Some of the sex workers collectively rent a flat used specifically for work. The researcher plans to explore how this arrangement developed and why, how it works in practice, as well as the kind of support the workers provide for each other; that is, whether the relationship is based on friendship and so provides psychological and emotional support, whether it is largely a relationship of financial convenience, or mainly safety. She will also address the question of whether and how new ‘members’ are incorporated into the group.
Many women, however, work on the streets. Here, too, there are support networks. The research will explore the basis and nature of these networks, the ways in which they differ from the relationships characterised by collective rental and use of premises, and why these women haven’t taken the option of collective working, off the streets. There may be specific preferences for street work or barriers to moving into a safer off-street environment.
The research will involve observation and one-to-one interviews over a period of three months. Interviews will be recorded and transcribed, and data kept secure on University servers in encrypted files, with only the student and her supervisor having access.
The sex workers will be given an unconditional assurance of confidentiality due to the nature of their work, the stigma attached to it and that, in some cases, the women’s family and friends are unaware of what they do. This means that the researcher is requesting approval to depart from the normal policy that confidentiality is conditional and will or may not be maintained where criminal activity is revealed. Given that soliciting will be involved, and the flat used and paid for collectively is technically a brothel, adhering to the normal policy would make the research untenable. According to her existing contacts, in the rare cases where clients abuse the workers the police are not involved as the workers are distrustful of the police. Rather they circulate a warning through their network. So the researcher would be required to provide an assurance not to notify the police in turn. Furthermore, as existing research indicates that most sex workers are drug users, the researcher is also likely to become aware of illegal drug use, although she will inform the workers that she cannot be a witness to any such use.
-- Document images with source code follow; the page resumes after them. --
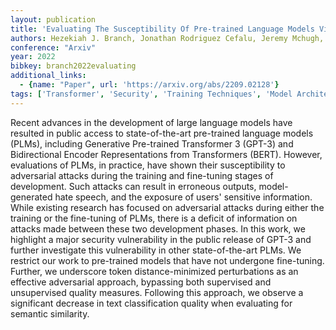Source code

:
 ```yaml
---
layout: publication
title: 'Evaluating The Susceptibility Of Pre-trained Language Models Via Handcrafted Adversarial Examples'
authors: Hezekiah J. Branch, Jonathan Rodriguez Cefalu, Jeremy Mchugh, Leyla Hujer, Aditya Bahl, Daniel Del Castillo Iglesias, Ron Heichman, Ramesh Darwishi
conference: "Arxiv"
year: 2022
bibkey: branch2022evaluating
additional_links:
  - {name: "Paper", url: 'https://arxiv.org/abs/2209.02128'}
tags: ['Transformer', 'Security', 'Training Techniques', 'Model Architecture', 'BERT', 'Fine-Tuning', 'GPT', 'Pretraining Methods']
---
```

Recent advances in the development of large language models have resulted in
public access to state-of-the-art pre-trained language models (PLMs), including
Generative Pre-trained Transformer 3 (GPT-3) and Bidirectional Encoder
Representations from Transformers (BERT). However, evaluations of PLMs, in
practice, have shown their susceptibility to adversarial attacks during the
training and fine-tuning stages of development. Such attacks can result in
erroneous outputs, model-generated hate speech, and the exposure of users'
sensitive information. While existing research has focused on adversarial
attacks during either the training or the fine-tuning of PLMs, there is a
deficit of information on attacks made between these two development phases. In
this work, we highlight a major security vulnerability in the public release of
GPT-3 and further investigate this vulnerability in other state-of-the-art
PLMs. We restrict our work to pre-trained models that have not undergone
fine-tuning. Further, we underscore token distance-minimized perturbations as
an effective adversarial approach, bypassing both supervised and unsupervised
quality measures. Following this approach, we observe a significant decrease in
text classification quality when evaluating for semantic similarity.
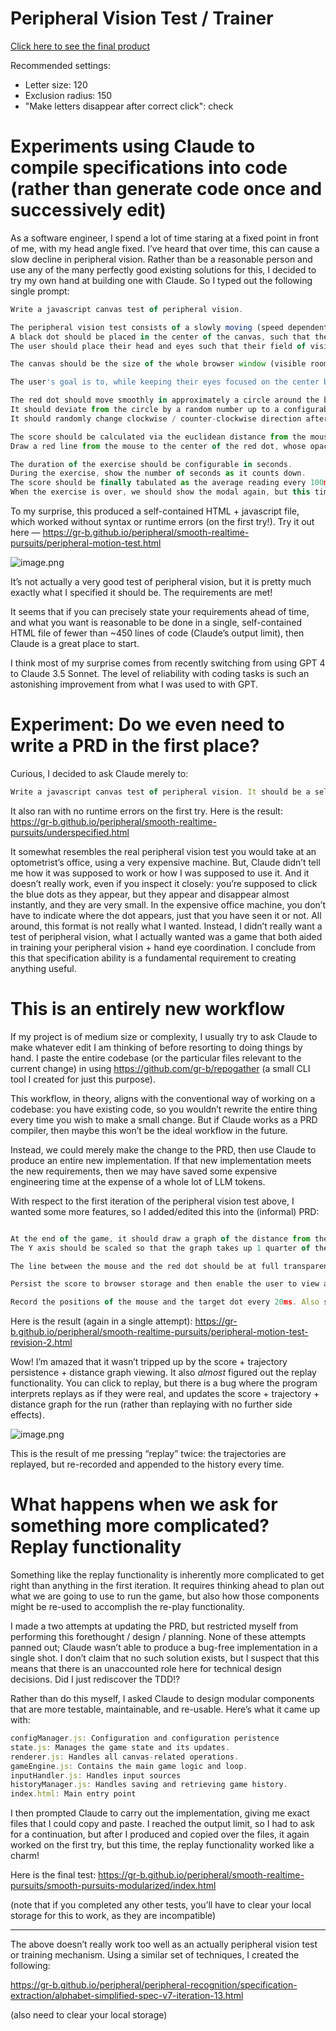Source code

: # Peripheral Vision Test / Trainer

[Click here to see the final product](https://gr-b.github.io/peripheral/peripheral-recognition/specification-extraction/alphabet-simplified-spec-v7-iteration-13.html)


Recommended settings: 
 - Letter size: 120
 - Exclusion radius: 150
 - "Make letters disappear after correct click": check


# Experiments using Claude to compile specifications into code (rather than generate code once and successively edit)

As a software engineer, I spend a lot of time staring at a fixed point in front of me, with my head angle fixed. I’ve heard that over time, this can cause a slow decline in peripheral vision. Rather than be a reasonable person and use any of the many perfectly good existing solutions for this, I decided to try my own hand at building one with Claude. So I typed out the following single prompt:

```jsx
Write a javascript canvas test of peripheral vision.

The peripheral vision test consists of a slowly moving (speed dependent on configured difficulty level (configuration in a modal before starting the game / test) red ball.
A black dot should be placed in the center of the canvas, such that the user can stare at the black dot while they attempt to attend to the red dot in their peripheral vision.
The user should place their head and eyes such that their field of vision ends at the edges of the screen.

The canvas should be the size of the whole browser window (visible room only). All measurements / constants should be relative to the visible width and height.

The user's goal is to, while keeping their eyes focused on the center black dot, keep their mouse positioned as close as they can to the red dot, while the red dot is moving.

The red dot should move smoothly in approximately a circle around the black dot (farther away depending on the difficulty -- the approximate radius from the red dot should be configurable with a slider in the configuration modal).
It should deviate from the circle by a random number up to a configurable amount (basically, it should wiggle around a lesser and larger radius at it moves in an rough circle).
It should randomly change clockwise / counter-clockwise direction after a random amount of time (and the minimum / maximum amount of random time should be configurable).

The score should be calculated via the euclidean distance from the mouse to the center of the red dot, with a reading taken every 100ms.
Draw a red line from the mouse to the center of the red dot, whose opacity is proportional to the distance (with opaque being very good score (low distance) and transparent being very bad (if the distance is more than half the width of the screen, then the line should be completely transparent)).

The duration of the exercise should be configurable in seconds.
During the exercise, show the number of seconds as it counts down.
The score should be finally tabulated as the average reading every 100ms over the entire exercise.
When the exercise is over, we should show the modal again, but this time, it should show the score.
```

To my surprise, this produced a self-contained HTML + javascript file, which worked without syntax or runtime errors (on the first try!). Try it out here — https://gr-b.github.io/peripheral/smooth-realtime-pursuits/peripheral-motion-test.html

![image.png](How%20to%20use%20Claude%20as%20a%20PRD%20compiler%2010c774a2c81380dba0b6fecce53d62e9/image.png)

It’s not actually a very good test of peripheral vision, but it is pretty much exactly what I specified it should be. The requirements are met! 

It seems that if you can precisely state your requirements ahead of time, and what you want is reasonable to be done in a single, self-contained HTML file of fewer than ~450 lines of code (Claude’s output limit), then Claude is a great place to start. 

I think most of my surprise comes from recently switching from using GPT 4 to Claude 3.5 Sonnet. The level of reliability with coding tasks is such an astonishing improvement from what I was used to with GPT.

# Experiment: Do we even need to write a PRD in the first place?

Curious, I decided to ask Claude merely to:

```jsx
Write a javascript canvas test of peripheral vision. It should be a self-contained HTML file.
```

It also ran with no runtime errors on the first try. Here is the result: https://gr-b.github.io/peripheral/smooth-realtime-pursuits/underspecified.html

It somewhat resembles the real peripheral vision test you would take at an optometrist’s office, using a very expensive machine. But, Claude didn’t tell me how it was supposed to work or how I was supposed to use it. And it doesn’t really work, even if you inspect it closely: you’re supposed to click the blue dots as they appear, but they appear and disappear almost instantly, and they are very small. In the expensive office machine, you don’t have to indicate where the dot appears, just that you have seen it or not. All around, this format is not really what I wanted. Instead, I didn’t really want a test of peripheral vision, what I actually wanted was a game that both aided in training your peripheral vision + hand eye coordination. I conclude from this that specification ability is a fundamental requirement to creating anything useful.

# This is an entirely new workflow

If my project is of medium size or complexity, I usually try to ask Claude to make whatever edit I am thinking of before resorting to doing things by hand. I paste the entire codebase (or the particular files relevant to the current change) in using https://github.com/gr-b/repogather (a small CLI tool I created for just this purpose). 

This workflow, in theory, aligns with the conventional way of working on a codebase: you have existing code, so you wouldn’t rewrite the entire thing every time you wish to make a small change. But if Claude works as a PRD compiler, then maybe this won’t be the ideal workflow in the future. 

Instead, we could merely make the change to the PRD, then use Claude to produce an entire new implementation. If that new implementation meets the new requirements, then we may have saved some expensive engineering time at the expense of a whole lot of LLM tokens.

With respect to the first iteration of the peripheral vision test above, I wanted some more features, so I added/edited this into the (informal) PRD:

```jsx

At the end of the game, it should draw a graph of the distance from the mouse to the target dot over the duration of the exercise (with the x axis being time into the exercise, and the Y axis being the distance).
The Y axis should be scaled so that the graph takes up 1 quarter of the area of the screen.

The line between the mouse and the red dot should be at full transparency if it was the full width of the screen away.

Persist the score to browser storage and then enable the user to view a graph of scores (y axis) over time (x axis, in historical attempt index)

Record the positions of the mouse and the target dot every 20ms. Also save this to localStorage (but only once -- at the same time that we persist the score at the end of the exercise). For each historical attempt, we want to enable the user to view a re-play of that specific attempt. In this re-play, we also need to still render the other things in the exercise, like the black dot at the center of the screen, the timer, and the variable transparency line between the mouse and the target dot. During re-plays, there should also be a <skip> button at the top right corner of the screen to enable us to go back.
```

Here is the result (again in a single attempt): https://gr-b.github.io/peripheral/smooth-realtime-pursuits/peripheral-motion-test-revision-2.html

Wow! I’m amazed that it wasn’t tripped up by the score + trajectory persistence + distance graph viewing. It also *almost* figured out the replay functionality. You can click to replay, but there is a bug where the program interprets replays as if they were real, and updates the score + trajectory + distance graph for the run (rather than replaying with no further side effects).

![image.png](How%20to%20use%20Claude%20as%20a%20PRD%20compiler%2010c774a2c81380dba0b6fecce53d62e9/image%201.png)

This is the result of me pressing “replay” twice: the trajectories are replayed, but re-recorded and appended to the history every time.

# What happens when we ask for something more complicated? Replay functionality

Something like the replay functionality is inherently more complicated to get right than anything in the first iteration. It requires thinking ahead to plan out what we are going to use to run the game, but also how those components might be re-used to accomplish the re-play functionality. 

I made a two attempts at updating the PRD, but restricted myself from performing this forethought / design / planning. None of these attempts panned out; Claude wasn’t able to produce a bug-free implementation in a single shot. I don’t claim that no such solution exists, but I suspect that this means that there is an unaccounted role here for technical design decisions. Did I just rediscover the TDD!?

Rather than do this myself, I asked Claude to design modular components that are more testable, maintainable, and re-usable. Here’s what it came up with:

```jsx
configManager.js: Configuration and configuration peristence
state.js: Manages the game state and its updates.
renderer.js: Handles all canvas-related operations.
gameEngine.js: Contains the main game logic and loop.
inputHandler.js: Handles input sources
historyManager.js: Handles saving and retrieving game history.
index.html: Main entry point
```

I then prompted Claude to carry out the implementation, giving me exact files that I could copy and paste. I reached the output limit, so I had to ask for a continuation, but after I produced and copied over the files, it again worked on the first try, but this time, the replay functionality worked like a charm!

Here is the final test: https://gr-b.github.io/peripheral/smooth-realtime-pursuits/smooth-pursuits-modularized/index.html

(note that if you completed any other tests, you’ll have to clear your local storage for this to work, as they are incompatible)

---

The above doesn’t really work too well as an actually peripheral vision test or training mechanism. Using a similar set of techniques, I created the following:

https://gr-b.github.io/peripheral/peripheral-recognition/specification-extraction/alphabet-simplified-spec-v7-iteration-13.html

(also need to clear your local storage)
Mindful of concerns for her safety, the student proposes to provide someone with information about where she is, who she is with and the time she can be expected to return, as well as to phone her contact hourly while in the field. She cannot be accompanied by an additional person on her field work for safety as it is difficult to gain the workers’ trust and introductions will be based on personal recommendations – from one worker to another. Having some unknown person accompany her is likely to affect whether a worker will consent to talk to her and the extent to which that worker will confide in her. She will always meet workers at a pre-arranged time and place and, if at all possible, off the street.
Observation of street activity will always be from within a car. When engaged in observation in the collective flat she will never be alone. The workers employ a woman who acts as a housekeeper, and whose presence is meant to provide a safe-guard for the sex workers themselves. The additional presence of the researcher is likely to improve safety on the premises for all.
*Would you approve this study?
*Would you request any changes or additional safeguards?